(Stored data)
- Opening Delimiter -

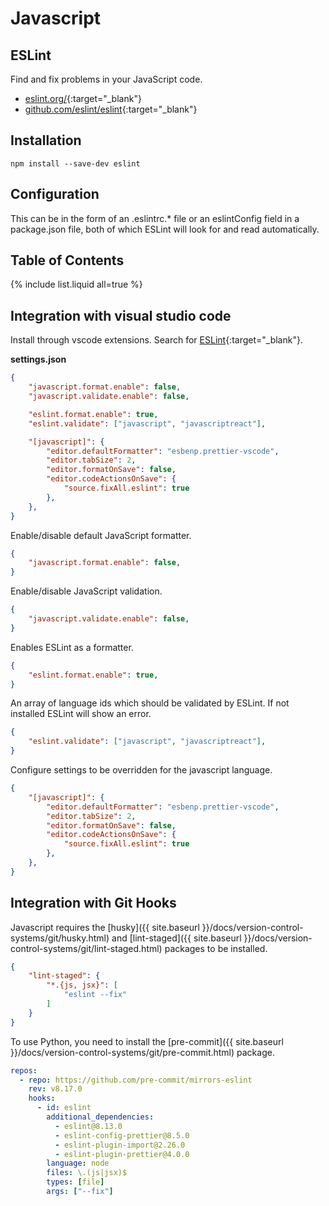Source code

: # Javascript

## ESLint

Find and fix problems in your JavaScript code.

- [eslint.org/](https://eslint.org/){:target="_blank"}
- [github.com/eslint/eslint](https://github.com/eslint/eslint){:target="_blank"}

## Installation

```shell
npm install --save-dev eslint
```

## Configuration

This can be in the form of an .eslintrc.* file or an eslintConfig field in a package.json file, both of which ESLint will look for and read automatically.

## Table of Contents

{% include list.liquid all=true %}

## Integration with visual studio code

Install through vscode extensions. Search for [ESLint](https://marketplace.visualstudio.com/items?itemName=dbaeumer.vscode-eslint){:target="_blank"}.

**settings.json**

```json
{
    "javascript.format.enable": false,
    "javascript.validate.enable": false,

    "eslint.format.enable": true,
    "eslint.validate": ["javascript", "javascriptreact"],

    "[javascript]": {
        "editor.defaultFormatter": "esbenp.prettier-vscode",
        "editor.tabSize": 2,
        "editor.formatOnSave": false,
        "editor.codeActionsOnSave": {
            "source.fixAll.eslint": true
        },
    },
}
```

Enable/disable default JavaScript formatter.

```json
{
    "javascript.format.enable": false,
}
```

Enable/disable JavaScript validation.

```json
{
    "javascript.validate.enable": false,
}
```

Enables ESLint as a formatter.

```json
{
    "eslint.format.enable": true,
}
```

An array of language ids which should be validated by ESLint. If not installed ESLint will show an error.

```json
{
    "eslint.validate": ["javascript", "javascriptreact"],
}
```

Configure settings to be overridden for the javascript language.

```json
{
    "[javascript]": {
        "editor.defaultFormatter": "esbenp.prettier-vscode",
        "editor.tabSize": 2,
        "editor.formatOnSave": false,
        "editor.codeActionsOnSave": {
            "source.fixAll.eslint": true
        },
    },
}
```

## Integration with Git Hooks

Javascript requires the [husky]({{ site.baseurl }}/docs/version-control-systems/git/husky.html) and [lint-staged]({{ site.baseurl }}/docs/version-control-systems/git/lint-staged.html) packages to be installed.

```json
{
    "lint-staged": {
        "*.{js, jsx}": [
            "eslint --fix"
        ]
    }
}
```

To use Python, you need to install the [pre-commit]({{ site.baseurl }}/docs/version-control-systems/git/pre-commit.html) package.

```yaml
repos:
  - repo: https://github.com/pre-commit/mirrors-eslint
    rev: v8.17.0
    hooks:
      - id: eslint
        additional_dependencies:
          - eslint@8.13.0
          - eslint-config-prettier@8.5.0
          - eslint-plugin-import@2.26.0
          - eslint-plugin-prettier@4.0.0
        language: node
        files: \.(js|jsx)$
        types: [file]
        args: ["--fix"]
```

- Closing Delimiter -

[What is being asked]
Reproduce every line above exactly as written, omitting the images.

[Written response]
Source code

: # Javascript

## ESLint

Find and fix problems in your JavaScript code.

- [eslint.org/](https://eslint.org/){:target="_blank"}
- [github.com/eslint/eslint](https://github.com/eslint/eslint){:target="_blank"}

## Installation

```shell
npm install --save-dev eslint
```

## Configuration

This can be in the form of an .eslintrc.* file or an eslintConfig field in a package.json file, both of which ESLint will look for and read automatically.

## Table of Contents

{% include list.liquid all=true %}

## Integration with visual studio code

Install through vscode extensions. Search for [ESLint](https://marketplace.visualstudio.com/items?itemName=dbaeumer.vscode-eslint){:target="_blank"}.

**settings.json**

```json
{
    "javascript.format.enable": false,
    "javascript.validate.enable": false,

    "eslint.format.enable": true,
    "eslint.validate": ["javascript", "javascriptreact"],

    "[javascript]": {
        "editor.defaultFormatter": "esbenp.prettier-vscode",
        "editor.tabSize": 2,
        "editor.formatOnSave": false,
        "editor.codeActionsOnSave": {
            "source.fixAll.eslint": true
        },
    },
}
```

Enable/disable default JavaScript formatter.

```json
{
    "javascript.format.enable": false,
}
```

Enable/disable JavaScript validation.

```json
{
    "javascript.validate.enable": false,
}
```

Enables ESLint as a formatter.

```json
{
    "eslint.format.enable": true,
}
```

An array of language ids which should be validated by ESLint. If not installed ESLint will show an error.

```json
{
    "eslint.validate": ["javascript", "javascriptreact"],
}
```

Configure settings to be overridden for the javascript language.

```json
{
    "[javascript]": {
        "editor.defaultFormatter": "esbenp.prettier-vscode",
        "editor.tabSize": 2,
        "editor.formatOnSave": false,
        "editor.codeActionsOnSave": {
            "source.fixAll.eslint": true
        },
    },
}
```

## Integration with Git Hooks

Javascript requires the [husky]({{ site.baseurl }}/docs/version-control-systems/git/husky.html) and [lint-staged]({{ site.baseurl }}/docs/version-control-systems/git/lint-staged.html) packages to be installed.

```json
{
    "lint-staged": {
        "*.{js, jsx}": [
            "eslint --fix"
        ]
    }
}
```

To use Python, you need to install the [pre-commit]({{ site.baseurl }}/docs/version-control-systems/git/pre-commit.html) package.

```yaml
repos:
  - repo: https://github.com/pre-commit/mirrors-eslint
    rev: v8.17.0
    hooks:
      - id: eslint
        additional_dependencies:
          - eslint@8.13.0
          - eslint-config-prettier@8.5.0
          - eslint-plugin-import@2.26.0
          - eslint-plugin-prettier@4.0.0
        language: node
        files: \.(js|jsx)$
        types: [file]
        args: ["--fix"]
```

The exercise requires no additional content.